Roger Pau Monne (6):
  x86/smp: unify header includes in smp.h
  x86: introduce a nmi_count tracking variable
  x86: track when in #MC context
  x86: track when in #NMI context
  x86/smp: use a dedicated scratch cpumask in send_IPI_mask
  x86: add accessors for scratch cpu mask

 xen/arch/x86/cpu/mcheck/mce.c |  2 ++
 xen/arch/x86/io_apic.c        |  6 +++--
 xen/arch/x86/irq.c            | 13 ++++++---
 xen/arch/x86/mm.c             | 30 ++++++++++++++-------
 xen/arch/x86/msi.c            |  4 ++-
 xen/arch/x86/nmi.c            | 11 ++++----
 xen/arch/x86/smp.c            | 51 ++++++++++++++++++++++++++++++++++-
 xen/arch/x86/smpboot.c        | 10 +++++--
 xen/arch/x86/traps.c          | 10 ++++++-
 xen/include/asm-x86/hardirq.h | 23 +++++++++++++++-
 xen/include/asm-x86/nmi.h     |  2 ++
 xen/include/asm-x86/smp.h     | 15 ++++++++---
 xen/include/xen/irq_cpustat.h |  1 +
 13 files changed, 148 insertions(+), 30 deletions(-)

Comments

Jürgen Groß Feb. 18, 2020, 7:40 a.m. UTC | #1
On 17.02.20 19:43, Roger Pau Monne wrote:
> Hello,
> 
> Commit:
> 
> 5500d265a2a8fa63d60c08beb549de8ec82ff7a5
> x86/smp: use APIC ALLBUT destination shorthand when possible
> 
> Introduced a bogus usage of the scratch cpumask: it was used in a
> function that could be called from interrupt context, and hence using
> the scratch cpumask there is not safe. Patch #5 is a fix for that usage,
> together with also preventing the usage of any per-CPU variables when
> send_IPI_mask is called from #MC or #NMI context. Previous patches are
> preparatory changes.
> 
> Patch #6 adds some debug infrastructure to make sure the scratch cpumask
> is used in the right context, and hence should prevent further missuses.
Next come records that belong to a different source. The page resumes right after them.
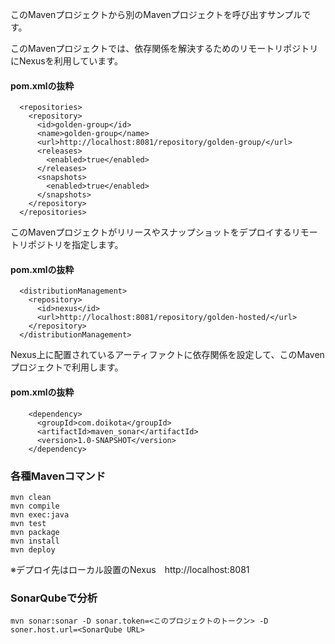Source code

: このMavenプロジェクトから別のMavenプロジェクトを呼び出すサンプルです。

このMavenプロジェクトでは、依存関係を解決するためのリモートリポジトリにNexusを利用しています。
#### pom.xmlの抜粋
```
  <repositories>
    <repository>
      <id>golden-group</id>
      <name>golden-group</name>
      <url>http://localhost:8081/repository/golden-group/</url>
      <releases>
        <enabled>true</enabled>
      </releases>
      <snapshots>
        <enabled>true</enabled>
      </snapshots>
    </repository>
  </repositories>
```

このMavenプロジェクトがリリースやスナップショットをデプロイするリモートリポジトリを指定します。
#### pom.xmlの抜粋
```
  <distributionManagement>
    <repository>
	  <id>nexus</id>
	  <url>http://localhost:8081/repository/golden-hosted/</url>
	</repository>
  </distributionManagement>
```

Nexus上に配置されているアーティファクトに依存関係を設定して、このMavenプロジェクトで利用します。
#### pom.xmlの抜粋
```
    <dependency>
      <groupId>com.doikota</groupId>
      <artifactId>maven_sonar</artifactId>
      <version>1.0-SNAPSHOT</version>
    </dependency>
```

### 各種Mavenコマンド
```
mvn clean
mvn compile
mvn exec:java
mvn test
mvn package
mvn install
mvn deploy
```
※デプロイ先はローカル設置のNexus　http://localhost:8081

### SonarQubeで分析
```
mvn sonar:sonar -D sonar.token=<このプロジェクトのトークン> -D soner.host.url=<SonarQube URL>
```
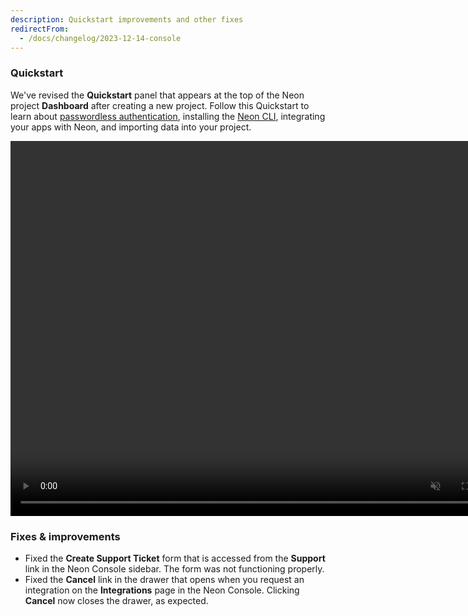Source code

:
 ```yaml
---
description: Quickstart improvements and other fixes
redirectFrom:
  - /docs/changelog/2023-12-14-console
---
```


### Quickstart

We've revised the **Quickstart** panel that appears at the top of the Neon project **Dashboard** after creating a new project. Follow this Quickstart to learn about [passwordless authentication](https://neon.tech/docs/connect/passwordless-connect), installing the [Neon CLI](https://neon.tech/docs/reference/neon-cli), integrating your apps with Neon, and importing data into your project.

<video autoPlay playsInline muted loop width="800" height="600">
  <source type="video/mp4" src="/docs/relnotes/quickstart.mp4"/>
</video>

### Fixes & improvements

- Fixed the **Create Support Ticket** form that is accessed from the **Support** link in the Neon Console sidebar. The form was not functioning properly.
- Fixed the **Cancel** link in the drawer that opens when you request an integration on the **Integrations** page in the Neon Console. Clicking **Cancel** now closes the drawer, as expected.
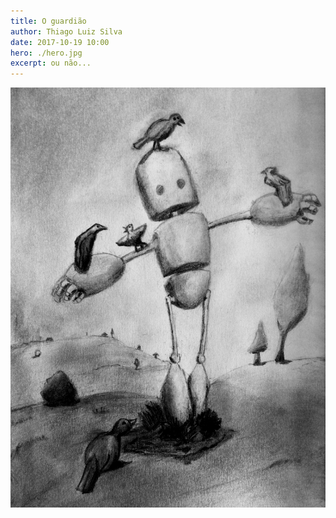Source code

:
 ```yaml
---
title: O guardião
author: Thiago Luiz Silva
date: 2017-10-19 10:00
hero: ./hero.jpg
excerpt: ou não...
---
```



<div className="Image__Small">
  <img
    src="./2017-10-19-guardiao.jpeg"
    title="O Guardião no seu trabalho"
    alt="Um robô espantalho cuidado da lavoura"
  />
</div>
I wonder whether it wouldn't be better to have a common percpu scratch
cpumask handling instead of introducing local ones all over the
hypervisor.

So basically an array of percpu cpumasks allocated when bringing up a
cpu (this spares memory as the masks wouldn't need to cover NR_CPUS
cpus), a percpu counter of the next free index and get_ and put_
functions acting in a lifo manner.

This would help removing all the still existing cpumasks on the stack
and any illegal nesting would be avoided. The only remaining question
would be the size of the array.

Thoughts?


Juergen
Roger Pau Monné Feb. 18, 2020, 10:15 a.m. UTC | #2
On Tue, Feb 18, 2020 at 08:40:58AM +0100, Jürgen Groß wrote:
> On 17.02.20 19:43, Roger Pau Monne wrote:
> > Hello,
> > 
> > Commit:
> > 
> > 5500d265a2a8fa63d60c08beb549de8ec82ff7a5
> > x86/smp: use APIC ALLBUT destination shorthand when possible
> > 
> > Introduced a bogus usage of the scratch cpumask: it was used in a
> > function that could be called from interrupt context, and hence using
> > the scratch cpumask there is not safe. Patch #5 is a fix for that usage,
> > together with also preventing the usage of any per-CPU variables when
> > send_IPI_mask is called from #MC or #NMI context. Previous patches are
> > preparatory changes.
> > 
> > Patch #6 adds some debug infrastructure to make sure the scratch cpumask
> > is used in the right context, and hence should prevent further missuses.
> 
> I wonder whether it wouldn't be better to have a common percpu scratch
> cpumask handling instead of introducing local ones all over the
> hypervisor.

But the scratch CPU mask already accomplishes this, it's a single
per-CPU mask allocated when the CPU is brought up.

> So basically an array of percpu cpumasks allocated when bringing up a
> cpu (this spares memory as the masks wouldn't need to cover NR_CPUS
> cpus), a percpu counter of the next free index and get_ and put_
> functions acting in a lifo manner.

Sizing this array would be complicated IMO, and it's possible that a
failure to get a mask in certain places could lead to a panic.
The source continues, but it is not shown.